Records from a data collection
/---
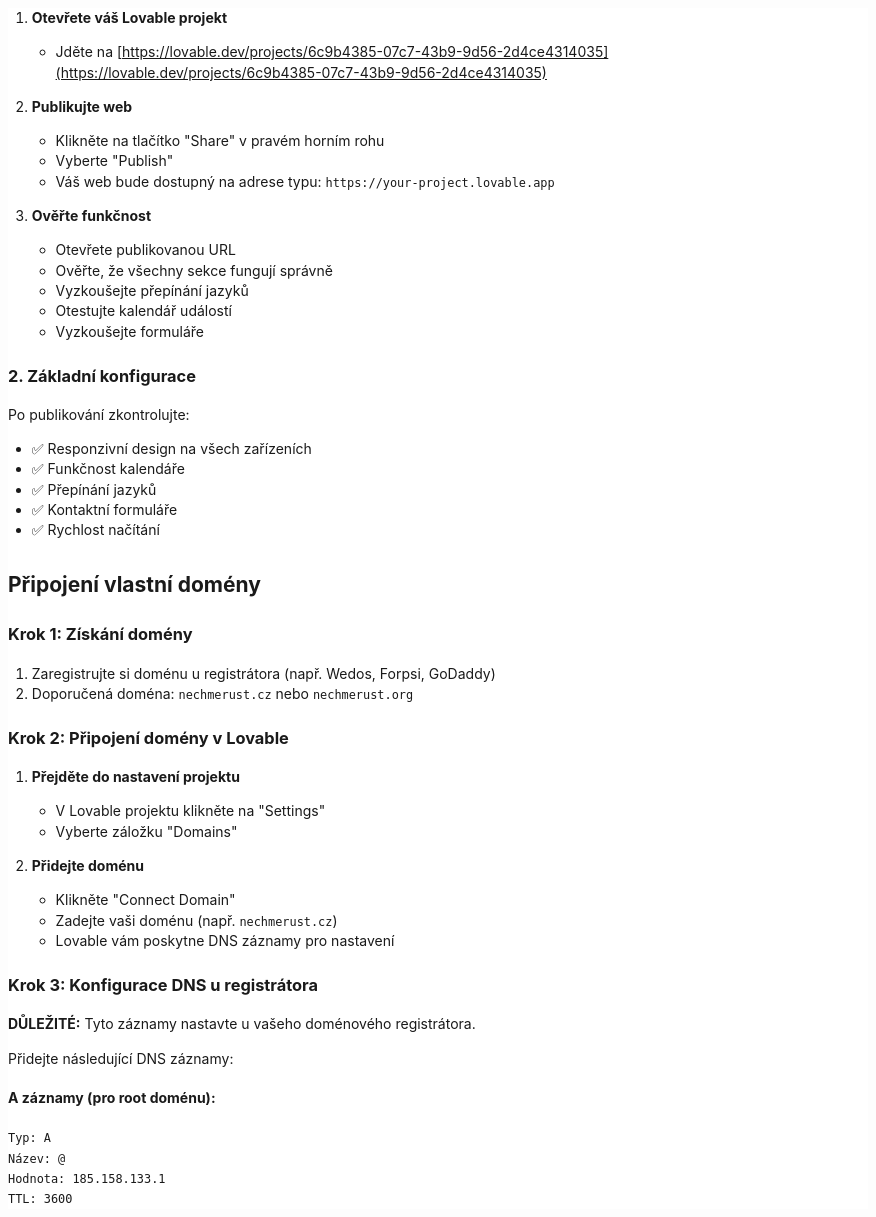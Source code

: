 1. **Otevřete váš Lovable projekt**
   - Jděte na [https://lovable.dev/projects/6c9b4385-07c7-43b9-9d56-2d4ce4314035](https://lovable.dev/projects/6c9b4385-07c7-43b9-9d56-2d4ce4314035)

2. **Publikujte web**
   - Klikněte na tlačítko "Share" v pravém horním rohu
   - Vyberte "Publish"
   - Váš web bude dostupný na adrese typu: `https://your-project.lovable.app`

3. **Ověřte funkčnost**
   - Otevřete publikovanou URL
   - Ověřte, že všechny sekce fungují správně
   - Vyzkoušejte přepínání jazyků
   - Otestujte kalendář událostí
   - Vyzkoušejte formuláře

### 2. Základní konfigurace

Po publikování zkontrolujte:
- ✅ Responzivní design na všech zařízeních
- ✅ Funkčnost kalendáře
- ✅ Přepínání jazyků
- ✅ Kontaktní formuláře
- ✅ Rychlost načítání

## Připojení vlastní domény

### Krok 1: Získání domény
1. Zaregistrujte si doménu u registrátora (např. Wedos, Forpsi, GoDaddy)
2. Doporučená doména: `nechmerust.cz` nebo `nechmerust.org`

### Krok 2: Připojení domény v Lovable

1. **Přejděte do nastavení projektu**
   - V Lovable projektu klikněte na "Settings"
   - Vyberte záložku "Domains"

2. **Přidejte doménu**
   - Klikněte "Connect Domain"
   - Zadejte vaši doménu (např. `nechmerust.cz`)
   - Lovable vám poskytne DNS záznamy pro nastavení

### Krok 3: Konfigurace DNS u registrátora

**DŮLEŽITÉ:** Tyto záznamy nastavte u vašeho doménového registrátora.

Přidejte následující DNS záznamy:

#### A záznamy (pro root doménu):
```
Typ: A
Název: @
Hodnota: 185.158.133.1
TTL: 3600
```
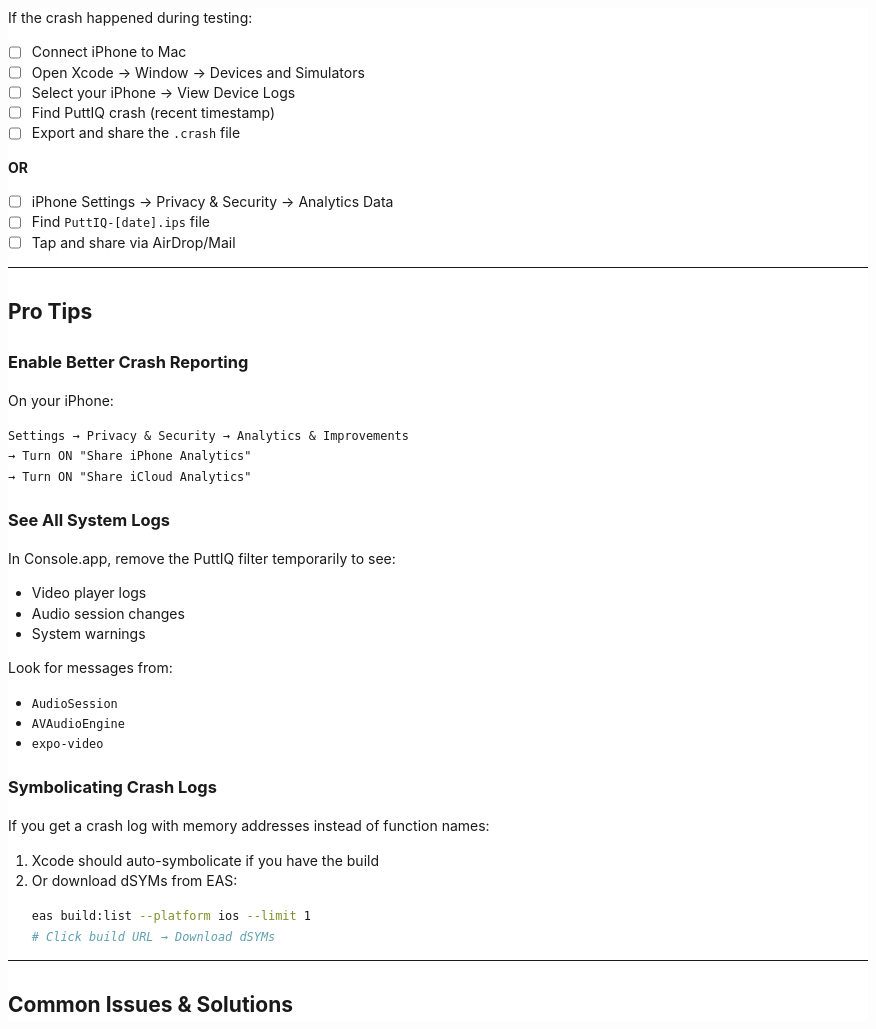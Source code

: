 If the crash happened during testing:

- [ ] Connect iPhone to Mac
- [ ] Open Xcode → Window → Devices and Simulators
- [ ] Select your iPhone → View Device Logs
- [ ] Find PuttIQ crash (recent timestamp)
- [ ] Export and share the `.crash` file

**OR**

- [ ] iPhone Settings → Privacy & Security → Analytics Data
- [ ] Find `PuttIQ-[date].ips` file
- [ ] Tap and share via AirDrop/Mail

---

## Pro Tips

### Enable Better Crash Reporting

On your iPhone:
```
Settings → Privacy & Security → Analytics & Improvements
→ Turn ON "Share iPhone Analytics"
→ Turn ON "Share iCloud Analytics"
```

### See All System Logs

In Console.app, remove the PuttIQ filter temporarily to see:
- Video player logs
- Audio session changes
- System warnings

Look for messages from:
- `AudioSession`
- `AVAudioEngine`
- `expo-video`

### Symbolicating Crash Logs

If you get a crash log with memory addresses instead of function names:

1. Xcode should auto-symbolicate if you have the build
2. Or download dSYMs from EAS:
   ```bash
   eas build:list --platform ios --limit 1
   # Click build URL → Download dSYMs
   ```

---

## Common Issues & Solutions
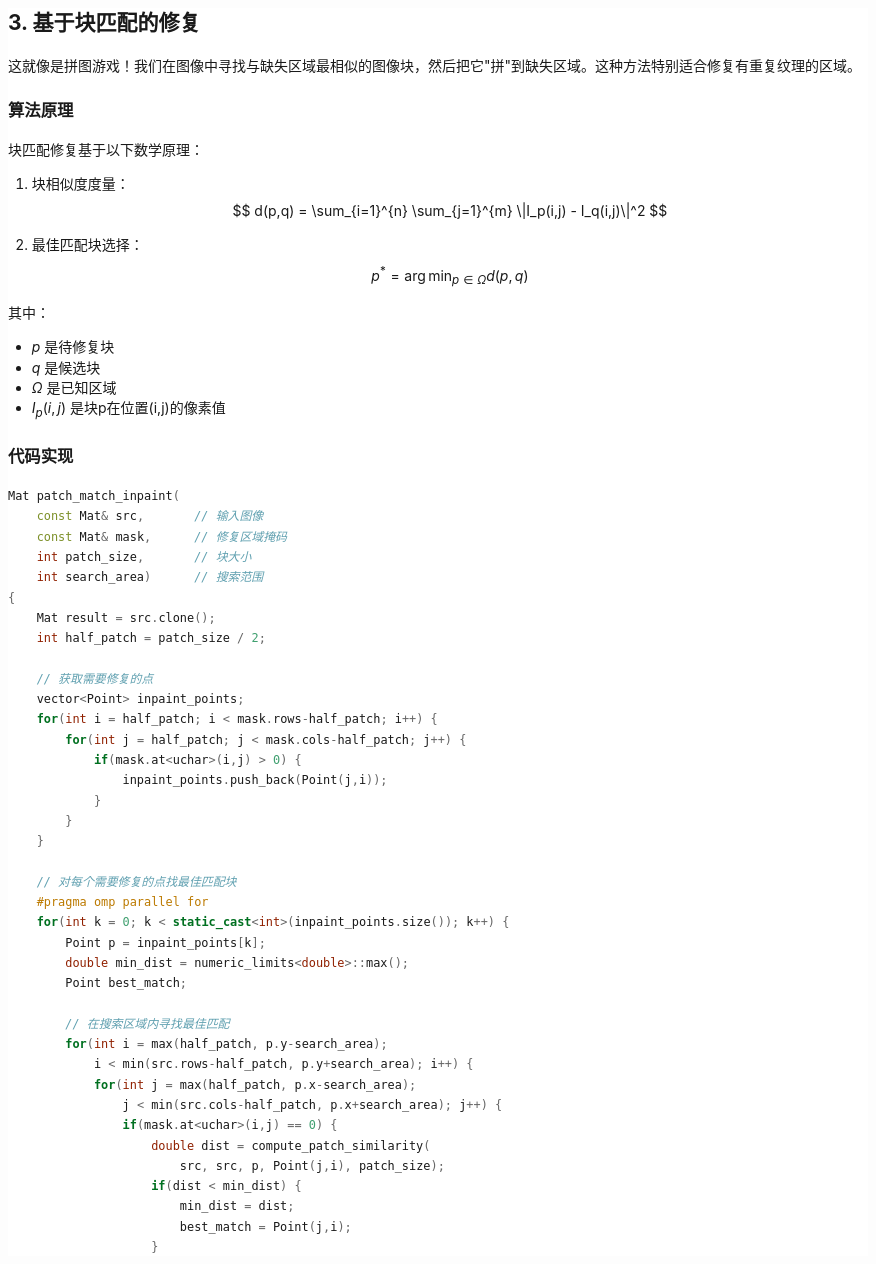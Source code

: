 ## 3. 基于块匹配的修复

这就像是拼图游戏！我们在图像中寻找与缺失区域最相似的图像块，然后把它"拼"到缺失区域。这种方法特别适合修复有重复纹理的区域。

### 算法原理

块匹配修复基于以下数学原理：

1. 块相似度度量：
$$
d(p,q) = \sum_{i=1}^{n} \sum_{j=1}^{m} \|I_p(i,j) - I_q(i,j)\|^2
$$

2. 最佳匹配块选择：
$$
p^* = \arg\min_{p \in \Omega} d(p,q)
$$

其中：
- $p$ 是待修复块
- $q$ 是候选块
- $\Omega$ 是已知区域
- $I_p(i,j)$ 是块p在位置(i,j)的像素值

### 代码实现
```cpp
Mat patch_match_inpaint(
    const Mat& src,       // 输入图像
    const Mat& mask,      // 修复区域掩码
    int patch_size,       // 块大小
    int search_area)      // 搜索范围
{
    Mat result = src.clone();
    int half_patch = patch_size / 2;

    // 获取需要修复的点
    vector<Point> inpaint_points;
    for(int i = half_patch; i < mask.rows-half_patch; i++) {
        for(int j = half_patch; j < mask.cols-half_patch; j++) {
            if(mask.at<uchar>(i,j) > 0) {
                inpaint_points.push_back(Point(j,i));
            }
        }
    }

    // 对每个需要修复的点找最佳匹配块
    #pragma omp parallel for
    for(int k = 0; k < static_cast<int>(inpaint_points.size()); k++) {
        Point p = inpaint_points[k];
        double min_dist = numeric_limits<double>::max();
        Point best_match;

        // 在搜索区域内寻找最佳匹配
        for(int i = max(half_patch, p.y-search_area);
            i < min(src.rows-half_patch, p.y+search_area); i++) {
            for(int j = max(half_patch, p.x-search_area);
                j < min(src.cols-half_patch, p.x+search_area); j++) {
                if(mask.at<uchar>(i,j) == 0) {
                    double dist = compute_patch_similarity(
                        src, src, p, Point(j,i), patch_size);
                    if(dist < min_dist) {
                        min_dist = dist;
                        best_match = Point(j,i);
                    }
```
\---
• _What is expected_
Please output the lines above beginning at the line with "vašeho doménového registrátora." and ending after the line with "- System warnings", precisely as written and with no pictures.

• _Written response_
**DŮLEŽITÉ:** Tyto záznamy nastavte u vašeho doménového registrátora.

Přidejte následující DNS záznamy:

#### A záznamy (pro root doménu):
```
Typ: A
Název: @
Hodnota: 185.158.133.1
TTL: 3600
```
Source code

: If the crash happened during testing:

- [ ] Connect iPhone to Mac
- [ ] Open Xcode → Window → Devices and Simulators
- [ ] Select your iPhone → View Device Logs
- [ ] Find PuttIQ crash (recent timestamp)
- [ ] Export and share the `.crash` file

**OR**

- [ ] iPhone Settings → Privacy & Security → Analytics Data
- [ ] Find `PuttIQ-[date].ips` file
- [ ] Tap and share via AirDrop/Mail

---

## Pro Tips

### Enable Better Crash Reporting

On your iPhone:
```
Settings → Privacy & Security → Analytics & Improvements
→ Turn ON "Share iPhone Analytics"
→ Turn ON "Share iCloud Analytics"
```

### See All System Logs

In Console.app, remove the PuttIQ filter temporarily to see:
- Video player logs
- Audio session changes
- System warnings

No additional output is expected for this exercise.